I am continuing to expand our understanding of the CyIIIa cis-regulatory region in several ways. First, I have used the results of the whole-genome transcription factor catalog (Howard et al., unpub.) to screen for candidates for the remaining unidentified transcription factor, and have found a strong candidate in a zic/odd-paired transcription factor ortholog. I have also expressed the TEF-1 transcription factor in vitro and shown via gel shift that it binds to the P5 binding site. Finally, I am using Q/RTPCR on cDNA from embryos staged at every 6 hrs through 60 hrs to determine the time courses of the 8 known proteins.
The ultimate goal of the cyiiia project is to build a complete understanding of its transcriptional regulation by showing that the spatiotemporal expression patterns of its regulators are sufficient to explain, both quantitatively and spatially, the expression pattern of cyiiia itself.
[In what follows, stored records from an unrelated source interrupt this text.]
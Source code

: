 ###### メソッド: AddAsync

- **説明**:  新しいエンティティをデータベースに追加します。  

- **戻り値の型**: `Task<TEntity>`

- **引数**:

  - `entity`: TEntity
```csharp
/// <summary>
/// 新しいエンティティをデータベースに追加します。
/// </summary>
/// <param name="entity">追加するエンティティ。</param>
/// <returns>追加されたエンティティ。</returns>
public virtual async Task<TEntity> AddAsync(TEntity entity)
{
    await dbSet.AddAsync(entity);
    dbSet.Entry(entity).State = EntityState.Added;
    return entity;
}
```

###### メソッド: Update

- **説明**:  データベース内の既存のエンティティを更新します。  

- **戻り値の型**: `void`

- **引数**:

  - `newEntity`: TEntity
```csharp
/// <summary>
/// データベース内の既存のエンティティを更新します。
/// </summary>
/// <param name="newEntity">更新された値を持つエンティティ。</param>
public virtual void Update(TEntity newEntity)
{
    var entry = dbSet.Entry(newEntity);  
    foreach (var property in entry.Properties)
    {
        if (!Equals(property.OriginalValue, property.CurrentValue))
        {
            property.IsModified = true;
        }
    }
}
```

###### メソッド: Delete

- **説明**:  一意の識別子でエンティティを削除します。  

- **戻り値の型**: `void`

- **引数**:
In addition to the above work, we are building a cis-regulatory "wiring diagram" (Yuh et al., 1988) for CyIIIa that will put the individual binding sites into a combined functional context.
Back to top
|
Cis-regulation of the early and late forms of SpKrox1.
Carolina Becker Livi
The sea urchin zinc-finger transcription factor SpKrox1 is an important early regulator in the endomesoderm network. Previously we have characterized some of the downstream functions of SpKrox1 and established a subset of its downstream connections. More recently, we have made progress characterizing its cis-regulatory region in an effort to test the predictions made by the network model regarding upstream regulators of SpKrox1.
SpKrox1a and b are two splice forms expressed in different temporal patterns in the sea urchin embryo. Their respective regulatory regions have been found by both computational and experimental means. First we compared the sequences 5' and 3' of the exon (including introns) of Strongylocentrotus purpuratus and Lytechinus variegatus using "FamilyRelations". Patches indicating significant levels of conservation were selected for further experimental work. An analysis of the distribution of putative binding sites for TFs was also performed, more specifically searching for binding sites for those TFs thought to regulate SpKrox1 expression by perturbation analysis. Fragments far upstream of the exons were also tested, but none yielded expression when using Endo16 basal promoter. We believe that the endogenous basal promoter is necessary for the appropriate expression of promoter constructs.
We used Fusion PCR to attach genomic DNA fragments containing the putative cis-regulatory elements and basal promoter to the coding region of green fluorescent protein (GFP). A construct containing a 900bp fragment together with exon 1a recapitulates the expression pattern of the late form driving expression in the gut in 95% of the embryos with GFP expression. This fragment contains several Otx binding sites, but we do not yet know if they mediate SpKrox1 expression.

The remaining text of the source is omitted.